**Your assignment**. Copy the entries word for word. Keep the pictures out.

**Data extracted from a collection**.
━━━━━━━━━━
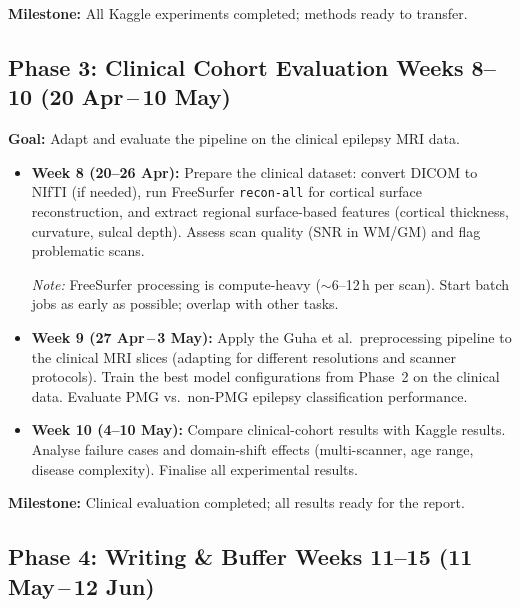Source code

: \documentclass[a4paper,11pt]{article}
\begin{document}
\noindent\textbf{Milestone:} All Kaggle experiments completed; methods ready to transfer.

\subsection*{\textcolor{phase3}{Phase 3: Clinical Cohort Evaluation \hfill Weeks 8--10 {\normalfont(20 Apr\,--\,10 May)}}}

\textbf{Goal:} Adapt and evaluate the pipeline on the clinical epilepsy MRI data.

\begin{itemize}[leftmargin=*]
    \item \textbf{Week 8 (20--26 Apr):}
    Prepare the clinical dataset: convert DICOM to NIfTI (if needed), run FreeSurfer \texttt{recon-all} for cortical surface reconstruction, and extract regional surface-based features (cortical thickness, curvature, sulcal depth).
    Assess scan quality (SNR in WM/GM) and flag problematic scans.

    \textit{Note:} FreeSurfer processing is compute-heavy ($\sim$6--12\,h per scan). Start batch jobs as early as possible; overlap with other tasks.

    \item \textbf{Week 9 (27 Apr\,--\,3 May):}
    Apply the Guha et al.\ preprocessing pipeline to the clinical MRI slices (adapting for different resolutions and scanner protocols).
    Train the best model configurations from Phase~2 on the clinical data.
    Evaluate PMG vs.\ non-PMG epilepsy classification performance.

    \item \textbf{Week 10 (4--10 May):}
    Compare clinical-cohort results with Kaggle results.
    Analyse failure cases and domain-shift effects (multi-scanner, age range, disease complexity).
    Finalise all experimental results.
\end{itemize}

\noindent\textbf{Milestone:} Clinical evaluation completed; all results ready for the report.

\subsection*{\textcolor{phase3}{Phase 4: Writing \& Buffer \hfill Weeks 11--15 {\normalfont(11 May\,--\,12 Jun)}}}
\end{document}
━━━━━━━━━━
**Problem solution**.
Source code

: \documentclass[a4paper,11pt]{article}
\begin{document}
\noindent\textbf{Milestone:} All Kaggle experiments completed; methods ready to transfer.

\subsection*{\textcolor{phase3}{Phase 3: Clinical Cohort Evaluation \hfill Weeks 8--10 {\normalfont(20 Apr\,--\,10 May)}}}

\textbf{Goal:} Adapt and evaluate the pipeline on the clinical epilepsy MRI data.

\begin{itemize}[leftmargin=*]
    \item \textbf{Week 8 (20--26 Apr):}
    Prepare the clinical dataset: convert DICOM to NIfTI (if needed), run FreeSurfer \texttt{recon-all} for cortical surface reconstruction, and extract regional surface-based features (cortical thickness, curvature, sulcal depth).
    Assess scan quality (SNR in WM/GM) and flag problematic scans.

    \textit{Note:} FreeSurfer processing is compute-heavy ($\sim$6--12\,h per scan). Start batch jobs as early as possible; overlap with other tasks.

    \item \textbf{Week 9 (27 Apr\,--\,3 May):}
    Apply the Guha et al.\ preprocessing pipeline to the clinical MRI slices (adapting for different resolutions and scanner protocols).
    Train the best model configurations from Phase~2 on the clinical data.
    Evaluate PMG vs.\ non-PMG epilepsy classification performance.

    \item \textbf{Week 10 (4--10 May):}
    Compare clinical-cohort results with Kaggle results.
    Analyse failure cases and domain-shift effects (multi-scanner, age range, disease complexity).
    Finalise all experimental results.
\end{itemize}

\noindent\textbf{Milestone:} Clinical evaluation completed; all results ready for the report.

\subsection*{\textcolor{phase3}{Phase 4: Writing \& Buffer \hfill Weeks 11--15 {\normalfont(11 May\,--\,12 Jun)}}}
\end{document}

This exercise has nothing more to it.